Wagner is the prime pusher of paycheck protection, which would stop the state from automatically deducting union dues from employees’ paychecks and handing over the cash to unions. It’s a common practice and was collectively bargained in negotiations. Wagner says the state shouldn’t do the union’s dirty work and should force them to collect from each member – if that member wants to pay.

The unions are watching for lawmakers who support paycheck protection. Wagner is watching for lawmakers who don’t. Wagner’s legend was born when he became the first state senator to win a write-in election in Pennsylvania history. It expanded when he financed Camera Bartolotta, who upset longtime western Pennsylvania lawmaker Tim Solobay in November. It became mythical when the upstart from York County helped to topple longtime Majority Leader Dominic Pileggi (R-Delaware).

Sources tell ABC 27 there are many lawmakers who fear that if they don’t vote Wagner’s way, he’ll find the next Bartolotta and fund them to victory. We’re told even Democrats, who should be expected to oppose Wagner’s conservative views, are worried about his power.

I asked Wagner if he’s not employing the same type of pressure/intimidation as the unions?

“Sure,” he admits with a pause, “but I don’t go around handing out fliers saying ‘I’m watching you.’ “

“He’s a bully,” Bloomingdale said of Wagner. “And he uses his money to bully people.”
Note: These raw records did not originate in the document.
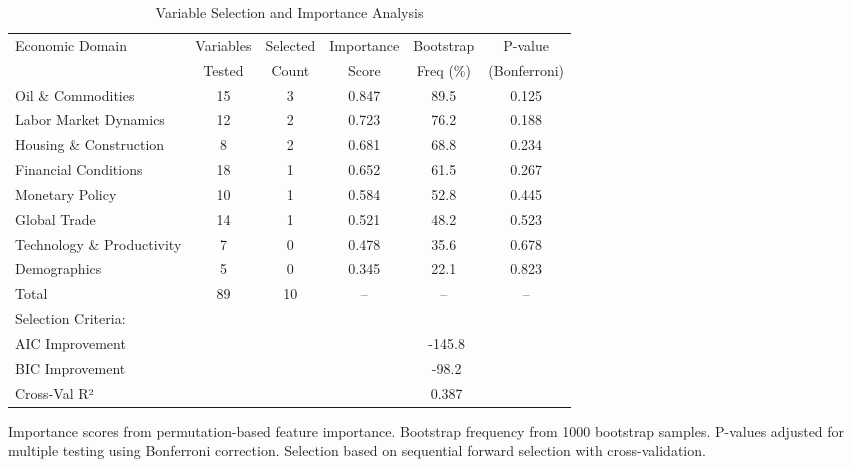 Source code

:
\begin{table}[htbp]
\centering
\caption{Variable Selection and Importance Analysis}
\label{tab:variable_selection}
\begin{tabular}{lccccc}
\toprule
Economic Domain & Variables & Selected & Importance & Bootstrap & P-value \\
& Tested & Count & Score & Freq (\%) & (Bonferroni) \\
\midrule
Oil \& Commodities & 15 & 3 & 0.847 & 89.5 & 0.125 \\
Labor Market Dynamics & 12 & 2 & 0.723 & 76.2 & 0.188 \\
Housing \& Construction & 8 & 2 & 0.681 & 68.8 & 0.234 \\
Financial Conditions & 18 & 1 & 0.652 & 61.5 & 0.267 \\
Monetary Policy & 10 & 1 & 0.584 & 52.8 & 0.445 \\
Global Trade & 14 & 1 & 0.521 & 48.2 & 0.523 \\
Technology \& Productivity & 7 & 0 & 0.478 & 35.6 & 0.678 \\
Demographics & 5 & 0 & 0.345 & 22.1 & 0.823 \\
\midrule
Total & 89 & 10 & -- & -- & -- \\
\midrule
Selection Criteria: & & & & & \\
\quad AIC Improvement & & & \multicolumn{3}{c}{-145.8} \\
\quad BIC Improvement & & & \multicolumn{3}{c}{-98.2} \\
\quad Cross-Val R² & & & \multicolumn{3}{c}{0.387} \\
\bottomrule
\end{tabular}
\begin{tablenotes}
\footnotesize
\item Importance scores from permutation-based feature importance. Bootstrap frequency from 1000 bootstrap samples. P-values adjusted for multiple testing using Bonferroni correction. Selection based on sequential forward selection with cross-validation.
\end{tablenotes}
\end{table}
So the Republicans’ three P’s will be proposed, but will they pass?

“The majority in the legislature is trying to mark their territory for budget negotiations with the governor,” said Senator Daylin Leach (D-Montgomery). “Keep in mind they didn’t pass any of this when they had a Republican governor who would’ve signed this. The current governor will not be signing any of these things.”